From cyberspace to constant connectivity: the social ontology of socio-technical change

In a thought-provoking chapter from 1997, Roger Burrows reflected on cyberpunk as social theory. It’s interesting to read this twenty years later because the analytical concerns of digital sociology remain largely unchanged but the techno-symbolic register within which they’re being articulated couldn’t be more different. Much of this rests on a conception of cyberspace as a parallel world, free from the representational constraints of embodiment. This romanticisation of technology, with its “relaxed contempt for the flesh” as Gibson puts it, can be read as a symptom of a particular stage of capitalist development, with digital media providing a feeling of release from the anomie gripping Anglo-American society as the ‘end of history’ dawns. This is how Burrows describes the cyberpunk world view on pg 243:

It suggests that close face-to-face social relationships, outside those with kin and some others within highly bounded locales, are becoming increasingly difficult to form. Social and geographical mobility increase the fluidity of social life and undermine the formation of strong social bonds. The spectacle of consumer culture, manifest in the commodified ‘simulation’ of the shopping mall as authentic public space, although providing a forum for the display of self-identity and the outcomes of associated body projects, in the end only results in the construction of a ‘lonely crowd’. This promotes a retreat into an increasingly fortified technologised privatised world away from the increasingly remote and ungovernable spaces occupied by the repressed (Bauman 1988), which serves to further contract the more proximate ‘social’ sources of self-identity. For many all that is left is technology.

The dominant view of digital media couldn’t be more different. In contrast to the escape into cyberspace, we have the immersion in the real: constant connectivity throughout our mobile meanderings, deepening our participation in social reality to the extent that a panic emerges about the decimated interior lives of ‘millennials’. In fact one could go as far as to say these two framings are polar opposites, with escape-through-transcendence being replaced by parallel pictures of constraint-through-immanentization (digital pessimism) and escape-through-immanentization (digital optimism).

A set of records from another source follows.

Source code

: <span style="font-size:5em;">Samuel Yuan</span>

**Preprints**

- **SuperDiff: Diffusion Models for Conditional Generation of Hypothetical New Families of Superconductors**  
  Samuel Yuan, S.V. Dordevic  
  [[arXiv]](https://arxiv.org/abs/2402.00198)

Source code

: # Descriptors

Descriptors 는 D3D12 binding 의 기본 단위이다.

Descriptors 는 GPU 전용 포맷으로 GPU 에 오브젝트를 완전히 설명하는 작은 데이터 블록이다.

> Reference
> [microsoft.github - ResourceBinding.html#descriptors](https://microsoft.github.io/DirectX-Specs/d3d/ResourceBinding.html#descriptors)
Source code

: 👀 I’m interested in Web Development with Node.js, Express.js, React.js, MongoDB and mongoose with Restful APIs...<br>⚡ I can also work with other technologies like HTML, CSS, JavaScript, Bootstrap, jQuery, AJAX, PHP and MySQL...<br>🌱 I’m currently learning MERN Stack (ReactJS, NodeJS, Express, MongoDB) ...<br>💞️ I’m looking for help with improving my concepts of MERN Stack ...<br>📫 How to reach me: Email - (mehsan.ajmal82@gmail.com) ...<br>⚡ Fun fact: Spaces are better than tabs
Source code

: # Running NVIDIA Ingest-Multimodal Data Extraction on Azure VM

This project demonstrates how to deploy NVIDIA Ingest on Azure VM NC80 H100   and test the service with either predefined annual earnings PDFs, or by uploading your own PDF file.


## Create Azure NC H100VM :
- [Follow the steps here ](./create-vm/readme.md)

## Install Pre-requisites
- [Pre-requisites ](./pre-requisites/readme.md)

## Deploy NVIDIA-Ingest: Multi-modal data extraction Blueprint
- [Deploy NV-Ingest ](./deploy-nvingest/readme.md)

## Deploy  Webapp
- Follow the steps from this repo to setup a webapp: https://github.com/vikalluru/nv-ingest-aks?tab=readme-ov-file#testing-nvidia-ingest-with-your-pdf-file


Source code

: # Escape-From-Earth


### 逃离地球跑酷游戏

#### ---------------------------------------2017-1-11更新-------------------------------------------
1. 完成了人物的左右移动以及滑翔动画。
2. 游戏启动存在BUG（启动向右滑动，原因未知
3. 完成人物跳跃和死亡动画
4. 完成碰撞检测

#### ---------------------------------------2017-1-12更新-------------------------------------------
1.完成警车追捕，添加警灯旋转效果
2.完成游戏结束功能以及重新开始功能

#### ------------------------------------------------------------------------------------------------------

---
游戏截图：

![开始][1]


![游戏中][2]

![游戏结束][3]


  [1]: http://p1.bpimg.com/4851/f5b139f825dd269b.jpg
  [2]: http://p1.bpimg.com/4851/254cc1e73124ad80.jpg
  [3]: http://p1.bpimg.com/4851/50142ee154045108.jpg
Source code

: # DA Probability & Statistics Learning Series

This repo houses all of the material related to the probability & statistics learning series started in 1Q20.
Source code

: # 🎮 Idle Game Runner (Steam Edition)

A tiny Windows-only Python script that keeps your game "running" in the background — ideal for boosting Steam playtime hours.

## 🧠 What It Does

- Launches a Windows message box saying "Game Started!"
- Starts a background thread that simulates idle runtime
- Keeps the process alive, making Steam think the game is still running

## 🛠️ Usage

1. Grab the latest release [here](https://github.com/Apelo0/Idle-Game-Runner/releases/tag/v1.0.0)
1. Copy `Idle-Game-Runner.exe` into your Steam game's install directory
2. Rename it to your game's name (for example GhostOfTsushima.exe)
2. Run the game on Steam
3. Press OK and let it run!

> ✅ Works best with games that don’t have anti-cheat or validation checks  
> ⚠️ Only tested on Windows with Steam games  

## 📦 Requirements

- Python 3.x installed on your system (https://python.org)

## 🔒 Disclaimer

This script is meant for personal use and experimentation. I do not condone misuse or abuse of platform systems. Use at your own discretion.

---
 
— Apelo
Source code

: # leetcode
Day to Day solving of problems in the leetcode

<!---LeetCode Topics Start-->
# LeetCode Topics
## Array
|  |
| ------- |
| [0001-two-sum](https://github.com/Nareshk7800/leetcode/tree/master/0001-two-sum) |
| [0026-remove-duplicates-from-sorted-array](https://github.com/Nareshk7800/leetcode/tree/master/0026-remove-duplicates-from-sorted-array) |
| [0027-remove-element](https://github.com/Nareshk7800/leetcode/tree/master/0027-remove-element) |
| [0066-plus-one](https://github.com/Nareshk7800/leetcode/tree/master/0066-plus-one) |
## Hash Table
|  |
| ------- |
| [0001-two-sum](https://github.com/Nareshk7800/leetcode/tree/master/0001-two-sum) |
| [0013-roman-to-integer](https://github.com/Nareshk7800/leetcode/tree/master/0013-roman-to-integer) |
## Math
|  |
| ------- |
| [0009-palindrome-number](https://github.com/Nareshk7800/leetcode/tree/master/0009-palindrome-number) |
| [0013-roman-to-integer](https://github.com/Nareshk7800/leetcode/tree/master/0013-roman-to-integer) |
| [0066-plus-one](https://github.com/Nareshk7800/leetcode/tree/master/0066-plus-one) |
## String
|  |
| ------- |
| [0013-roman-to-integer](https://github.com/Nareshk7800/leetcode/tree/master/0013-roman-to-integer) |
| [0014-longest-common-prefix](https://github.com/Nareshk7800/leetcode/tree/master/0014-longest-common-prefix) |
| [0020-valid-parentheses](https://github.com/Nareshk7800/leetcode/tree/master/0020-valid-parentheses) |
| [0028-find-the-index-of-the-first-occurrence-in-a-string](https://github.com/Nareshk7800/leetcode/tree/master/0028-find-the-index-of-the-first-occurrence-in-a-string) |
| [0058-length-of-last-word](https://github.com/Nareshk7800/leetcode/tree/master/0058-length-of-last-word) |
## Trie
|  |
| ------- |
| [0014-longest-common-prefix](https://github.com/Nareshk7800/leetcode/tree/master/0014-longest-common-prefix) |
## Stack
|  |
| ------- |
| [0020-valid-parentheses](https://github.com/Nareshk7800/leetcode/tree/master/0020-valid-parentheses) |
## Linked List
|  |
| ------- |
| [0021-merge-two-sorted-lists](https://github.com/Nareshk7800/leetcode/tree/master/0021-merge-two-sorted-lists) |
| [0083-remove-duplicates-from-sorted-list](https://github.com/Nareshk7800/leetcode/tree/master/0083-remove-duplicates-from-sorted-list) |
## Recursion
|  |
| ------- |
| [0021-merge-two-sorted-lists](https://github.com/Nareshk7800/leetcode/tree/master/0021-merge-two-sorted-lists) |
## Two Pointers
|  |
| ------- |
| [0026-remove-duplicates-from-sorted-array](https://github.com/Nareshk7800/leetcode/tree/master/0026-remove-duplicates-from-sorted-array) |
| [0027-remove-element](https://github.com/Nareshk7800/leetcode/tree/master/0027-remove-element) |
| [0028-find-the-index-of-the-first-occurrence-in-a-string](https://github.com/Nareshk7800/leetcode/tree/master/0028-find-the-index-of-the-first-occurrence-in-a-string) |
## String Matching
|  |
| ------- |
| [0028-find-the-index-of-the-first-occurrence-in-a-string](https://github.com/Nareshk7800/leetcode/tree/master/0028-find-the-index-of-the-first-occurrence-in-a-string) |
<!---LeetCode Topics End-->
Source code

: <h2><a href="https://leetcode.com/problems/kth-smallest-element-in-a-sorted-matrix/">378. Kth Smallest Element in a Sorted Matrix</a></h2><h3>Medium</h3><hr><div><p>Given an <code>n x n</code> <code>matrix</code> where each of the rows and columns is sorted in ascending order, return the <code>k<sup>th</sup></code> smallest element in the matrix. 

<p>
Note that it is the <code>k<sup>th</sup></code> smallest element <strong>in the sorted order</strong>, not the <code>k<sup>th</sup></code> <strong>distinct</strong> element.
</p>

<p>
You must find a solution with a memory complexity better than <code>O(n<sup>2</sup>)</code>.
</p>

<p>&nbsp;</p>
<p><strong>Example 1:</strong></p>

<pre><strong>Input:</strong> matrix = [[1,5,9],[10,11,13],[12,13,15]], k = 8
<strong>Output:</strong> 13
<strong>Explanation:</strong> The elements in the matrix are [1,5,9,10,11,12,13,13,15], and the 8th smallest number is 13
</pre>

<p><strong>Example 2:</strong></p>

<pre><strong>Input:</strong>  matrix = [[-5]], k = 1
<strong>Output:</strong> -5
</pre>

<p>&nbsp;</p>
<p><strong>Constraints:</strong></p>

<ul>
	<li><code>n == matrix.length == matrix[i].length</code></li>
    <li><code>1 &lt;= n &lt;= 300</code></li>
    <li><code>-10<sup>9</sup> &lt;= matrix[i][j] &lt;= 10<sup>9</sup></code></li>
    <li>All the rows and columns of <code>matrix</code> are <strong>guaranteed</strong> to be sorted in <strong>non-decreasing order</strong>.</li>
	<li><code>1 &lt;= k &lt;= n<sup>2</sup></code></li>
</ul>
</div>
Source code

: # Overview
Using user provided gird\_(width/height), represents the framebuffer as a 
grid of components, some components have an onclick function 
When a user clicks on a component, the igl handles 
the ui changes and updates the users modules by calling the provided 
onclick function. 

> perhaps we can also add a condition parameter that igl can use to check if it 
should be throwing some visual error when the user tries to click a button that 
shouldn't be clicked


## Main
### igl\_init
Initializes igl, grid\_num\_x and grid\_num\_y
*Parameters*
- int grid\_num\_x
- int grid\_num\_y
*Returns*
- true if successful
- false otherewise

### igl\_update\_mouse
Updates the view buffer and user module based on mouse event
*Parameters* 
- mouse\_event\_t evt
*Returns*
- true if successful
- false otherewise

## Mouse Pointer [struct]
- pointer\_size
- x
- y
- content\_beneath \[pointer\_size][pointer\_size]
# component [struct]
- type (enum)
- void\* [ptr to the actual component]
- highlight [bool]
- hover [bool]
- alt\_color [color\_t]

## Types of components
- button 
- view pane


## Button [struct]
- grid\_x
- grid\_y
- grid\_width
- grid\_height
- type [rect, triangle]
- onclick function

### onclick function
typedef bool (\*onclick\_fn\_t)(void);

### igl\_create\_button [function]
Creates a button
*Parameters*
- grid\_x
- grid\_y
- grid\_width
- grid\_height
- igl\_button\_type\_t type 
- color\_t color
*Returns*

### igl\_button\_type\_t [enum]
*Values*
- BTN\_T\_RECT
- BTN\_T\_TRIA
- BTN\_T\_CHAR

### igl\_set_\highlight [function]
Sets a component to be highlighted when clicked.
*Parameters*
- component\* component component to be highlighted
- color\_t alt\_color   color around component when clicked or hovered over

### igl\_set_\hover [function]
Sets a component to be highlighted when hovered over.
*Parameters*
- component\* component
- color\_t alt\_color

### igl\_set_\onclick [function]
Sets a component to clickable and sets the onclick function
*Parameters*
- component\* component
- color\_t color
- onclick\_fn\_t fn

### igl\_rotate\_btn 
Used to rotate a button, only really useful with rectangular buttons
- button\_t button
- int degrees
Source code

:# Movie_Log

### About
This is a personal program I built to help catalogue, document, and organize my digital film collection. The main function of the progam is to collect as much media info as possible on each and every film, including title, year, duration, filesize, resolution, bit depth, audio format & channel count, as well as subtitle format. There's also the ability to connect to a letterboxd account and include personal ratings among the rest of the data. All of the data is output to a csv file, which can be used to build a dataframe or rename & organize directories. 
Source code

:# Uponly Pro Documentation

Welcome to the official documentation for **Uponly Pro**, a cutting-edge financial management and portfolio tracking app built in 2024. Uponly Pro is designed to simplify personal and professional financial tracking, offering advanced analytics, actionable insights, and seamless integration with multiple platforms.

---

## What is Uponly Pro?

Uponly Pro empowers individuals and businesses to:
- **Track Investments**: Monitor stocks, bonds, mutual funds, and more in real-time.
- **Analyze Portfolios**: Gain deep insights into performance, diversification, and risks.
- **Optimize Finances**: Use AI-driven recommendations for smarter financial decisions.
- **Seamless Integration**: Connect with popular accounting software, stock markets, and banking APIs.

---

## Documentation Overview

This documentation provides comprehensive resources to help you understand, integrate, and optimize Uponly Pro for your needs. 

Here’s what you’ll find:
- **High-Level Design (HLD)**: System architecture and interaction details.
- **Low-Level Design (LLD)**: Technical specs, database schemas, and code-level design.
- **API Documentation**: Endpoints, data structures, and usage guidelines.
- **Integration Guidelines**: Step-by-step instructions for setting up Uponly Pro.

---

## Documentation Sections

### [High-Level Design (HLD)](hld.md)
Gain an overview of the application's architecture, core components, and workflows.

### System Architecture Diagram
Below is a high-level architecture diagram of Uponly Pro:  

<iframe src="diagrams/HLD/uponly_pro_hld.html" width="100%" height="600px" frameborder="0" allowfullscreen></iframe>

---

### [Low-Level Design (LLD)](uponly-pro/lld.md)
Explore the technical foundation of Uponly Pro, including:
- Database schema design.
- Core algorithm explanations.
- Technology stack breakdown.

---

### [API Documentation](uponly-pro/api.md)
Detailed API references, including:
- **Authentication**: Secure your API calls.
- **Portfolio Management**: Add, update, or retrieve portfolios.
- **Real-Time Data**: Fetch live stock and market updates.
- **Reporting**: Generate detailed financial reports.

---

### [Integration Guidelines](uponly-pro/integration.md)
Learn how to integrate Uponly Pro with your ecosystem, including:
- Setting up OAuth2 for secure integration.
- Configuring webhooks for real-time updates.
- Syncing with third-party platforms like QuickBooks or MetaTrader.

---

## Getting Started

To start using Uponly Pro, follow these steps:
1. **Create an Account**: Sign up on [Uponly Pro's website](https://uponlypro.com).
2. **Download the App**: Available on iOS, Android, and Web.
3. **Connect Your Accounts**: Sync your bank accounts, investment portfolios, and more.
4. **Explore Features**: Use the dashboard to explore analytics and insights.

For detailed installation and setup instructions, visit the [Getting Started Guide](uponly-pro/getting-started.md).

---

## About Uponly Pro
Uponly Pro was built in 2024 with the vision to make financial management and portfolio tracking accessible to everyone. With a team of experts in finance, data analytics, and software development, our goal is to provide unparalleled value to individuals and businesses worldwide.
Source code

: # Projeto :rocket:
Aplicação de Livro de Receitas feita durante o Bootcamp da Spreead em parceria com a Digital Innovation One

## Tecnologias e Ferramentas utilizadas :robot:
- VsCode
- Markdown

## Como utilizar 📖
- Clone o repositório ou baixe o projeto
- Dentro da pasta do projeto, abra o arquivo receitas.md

What’s changed in the meantime? Pretty much everything: technology, society, politics. To a certain extent I think the social theoretical value of cyberpunk can be seen as a red herring, in which what Burrows describes as the recursive relationship between the two leads to the reproduction of an emerging (inaccurate) common sense about a socio-technical development. Nonetheless, I still think turning to fiction as a ideational resource to make sense of our changing condition is a valuable thing to do, albeit with me now being a little more wary about the risks involved in doing this.

However there’s more to it than this. The problem that cybercultures analysis faced in 1997 is no different to that which digital sociology faces today:

Our inability to adequately account for our changing world in sociological terms has led, not just to an ontological insecurity but to ever more frantic attempts to provide some sort of sociological frame for a constantly moving target.

If anything this moving target is accelerating. Our entanglement in its operations is more comprehensive. If we refuse a retreat to empiricism, rejecting the empirical given of the platform as a adequate account of an emerging reality, it presents us with a tricky set of analytical problems that won’t go away. Drawing on fiction is one resource through which we can tackle it but we also need to build conversations over time, rather than letting older attempts slip away into the past. The social ontology of socio-technical change is continuous in a way which the superficial differences between contemporary ‘digital’ literature and older ‘cyber’ literature tends to obscure.